Let $ABC$ be an original equilateral triangle with center at point $O$. Then, answer is all points $P$, satysfying at least one of three conditions $\angle APB=120^{\circ}$ or $\angle BPC=120^{\circ}$ or $\angle CPA=120^{\circ}$.
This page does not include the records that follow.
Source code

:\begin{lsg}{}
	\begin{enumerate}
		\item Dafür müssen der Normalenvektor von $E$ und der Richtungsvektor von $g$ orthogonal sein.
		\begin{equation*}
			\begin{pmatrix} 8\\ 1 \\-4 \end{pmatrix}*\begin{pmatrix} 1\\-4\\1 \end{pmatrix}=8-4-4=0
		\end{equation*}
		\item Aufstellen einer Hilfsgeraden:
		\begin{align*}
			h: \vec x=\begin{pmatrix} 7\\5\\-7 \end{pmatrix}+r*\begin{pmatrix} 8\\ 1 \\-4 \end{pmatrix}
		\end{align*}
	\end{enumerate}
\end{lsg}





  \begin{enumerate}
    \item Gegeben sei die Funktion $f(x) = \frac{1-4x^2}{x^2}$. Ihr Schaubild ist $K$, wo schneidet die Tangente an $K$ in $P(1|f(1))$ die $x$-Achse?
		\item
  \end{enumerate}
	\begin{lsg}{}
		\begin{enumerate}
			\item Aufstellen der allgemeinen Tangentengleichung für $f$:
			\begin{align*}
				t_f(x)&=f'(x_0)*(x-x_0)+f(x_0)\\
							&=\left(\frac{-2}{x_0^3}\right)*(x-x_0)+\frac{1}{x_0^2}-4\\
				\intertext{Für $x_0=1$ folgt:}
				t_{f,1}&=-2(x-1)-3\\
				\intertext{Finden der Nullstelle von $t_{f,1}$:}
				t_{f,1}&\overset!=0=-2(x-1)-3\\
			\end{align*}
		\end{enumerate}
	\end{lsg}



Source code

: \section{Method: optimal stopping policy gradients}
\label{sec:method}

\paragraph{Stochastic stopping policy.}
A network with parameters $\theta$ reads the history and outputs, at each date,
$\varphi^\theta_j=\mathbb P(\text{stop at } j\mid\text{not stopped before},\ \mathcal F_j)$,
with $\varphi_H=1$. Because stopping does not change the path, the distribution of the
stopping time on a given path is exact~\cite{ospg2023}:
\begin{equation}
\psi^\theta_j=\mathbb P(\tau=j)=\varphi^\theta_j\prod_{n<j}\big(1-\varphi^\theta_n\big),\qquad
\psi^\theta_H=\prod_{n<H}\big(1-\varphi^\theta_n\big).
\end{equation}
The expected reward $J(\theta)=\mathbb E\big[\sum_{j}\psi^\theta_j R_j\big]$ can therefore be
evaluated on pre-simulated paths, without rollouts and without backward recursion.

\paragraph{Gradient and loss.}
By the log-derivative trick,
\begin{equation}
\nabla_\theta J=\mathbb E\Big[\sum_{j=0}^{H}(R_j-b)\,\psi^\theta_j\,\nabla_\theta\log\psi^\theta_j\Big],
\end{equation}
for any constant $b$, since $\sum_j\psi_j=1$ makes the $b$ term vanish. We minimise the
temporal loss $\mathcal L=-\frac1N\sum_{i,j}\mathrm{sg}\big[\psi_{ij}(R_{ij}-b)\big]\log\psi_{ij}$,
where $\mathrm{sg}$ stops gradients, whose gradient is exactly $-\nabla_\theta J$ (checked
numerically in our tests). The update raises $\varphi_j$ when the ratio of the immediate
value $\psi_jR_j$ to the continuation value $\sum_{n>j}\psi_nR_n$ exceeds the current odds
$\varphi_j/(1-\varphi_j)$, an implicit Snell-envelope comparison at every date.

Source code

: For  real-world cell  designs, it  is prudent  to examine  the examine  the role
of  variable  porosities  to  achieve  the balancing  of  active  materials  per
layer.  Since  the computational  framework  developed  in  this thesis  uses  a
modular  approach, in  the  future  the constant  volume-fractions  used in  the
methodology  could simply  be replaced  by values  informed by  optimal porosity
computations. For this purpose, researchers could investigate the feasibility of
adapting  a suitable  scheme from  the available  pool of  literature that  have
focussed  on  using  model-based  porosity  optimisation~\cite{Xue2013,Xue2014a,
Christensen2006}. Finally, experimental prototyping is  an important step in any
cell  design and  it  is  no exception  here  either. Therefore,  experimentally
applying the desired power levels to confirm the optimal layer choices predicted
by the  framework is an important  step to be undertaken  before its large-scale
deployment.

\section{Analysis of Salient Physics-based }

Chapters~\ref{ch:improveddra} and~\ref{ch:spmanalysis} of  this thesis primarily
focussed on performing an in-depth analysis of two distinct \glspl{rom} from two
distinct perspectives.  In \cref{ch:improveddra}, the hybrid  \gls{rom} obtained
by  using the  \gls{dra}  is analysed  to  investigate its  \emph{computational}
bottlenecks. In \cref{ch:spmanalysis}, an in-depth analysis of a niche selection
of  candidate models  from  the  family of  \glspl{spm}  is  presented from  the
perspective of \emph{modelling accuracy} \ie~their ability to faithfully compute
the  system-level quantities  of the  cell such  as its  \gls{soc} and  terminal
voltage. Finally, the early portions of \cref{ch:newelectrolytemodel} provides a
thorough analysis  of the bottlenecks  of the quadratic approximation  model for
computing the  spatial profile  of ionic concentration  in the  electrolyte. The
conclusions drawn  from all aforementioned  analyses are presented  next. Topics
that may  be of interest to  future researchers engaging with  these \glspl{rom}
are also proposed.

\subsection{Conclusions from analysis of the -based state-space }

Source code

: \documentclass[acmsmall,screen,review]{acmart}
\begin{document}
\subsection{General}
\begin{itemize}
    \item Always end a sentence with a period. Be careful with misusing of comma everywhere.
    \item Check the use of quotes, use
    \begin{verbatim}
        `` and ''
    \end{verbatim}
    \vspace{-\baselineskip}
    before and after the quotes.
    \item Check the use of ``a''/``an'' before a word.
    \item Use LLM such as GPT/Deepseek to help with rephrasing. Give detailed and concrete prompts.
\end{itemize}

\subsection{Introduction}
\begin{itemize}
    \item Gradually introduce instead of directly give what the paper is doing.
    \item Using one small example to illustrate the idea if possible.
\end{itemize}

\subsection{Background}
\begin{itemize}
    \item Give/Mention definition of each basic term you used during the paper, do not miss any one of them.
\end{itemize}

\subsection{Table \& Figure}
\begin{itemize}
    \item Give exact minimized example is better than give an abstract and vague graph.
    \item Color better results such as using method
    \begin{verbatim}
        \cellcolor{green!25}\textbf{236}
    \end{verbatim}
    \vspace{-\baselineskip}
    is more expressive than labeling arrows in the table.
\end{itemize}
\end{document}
Denote distance from $P$ to line $\ell$ as $\rho(P,\ell)$. Suppose that $\rho^2(P,AB)=\rho(P,AC)\rho(P,BC)$. We will prove that $\angle APB = 120^{\circ}$. Since $AB=AC=BC$ we conclude that $S^2_{APB}=S_{APC}S_{BPC}$. Let $A_1=AP~\cap~BC$ and $B_1=BP~\cap~AC$. Observe that $\frac{BA_1}{CA_1}=\frac{S_{APB}}{S_{APC}}$ and $\frac{AB_1}{CB_1}=\frac{S_{APB}}{S_{BPC}}$. Hence, $\frac{BA_1}{CA_1}=\frac{CB_1}{AB_1}$. From this we get $BA_1=CB_1$ and $A_1C=B_1A$. Therefore $\angle APB=120^{\circ}$. For such points equality $\rho^2(P,AB)=\rho(P,AC)\rho(P,BC)$ can easy proved.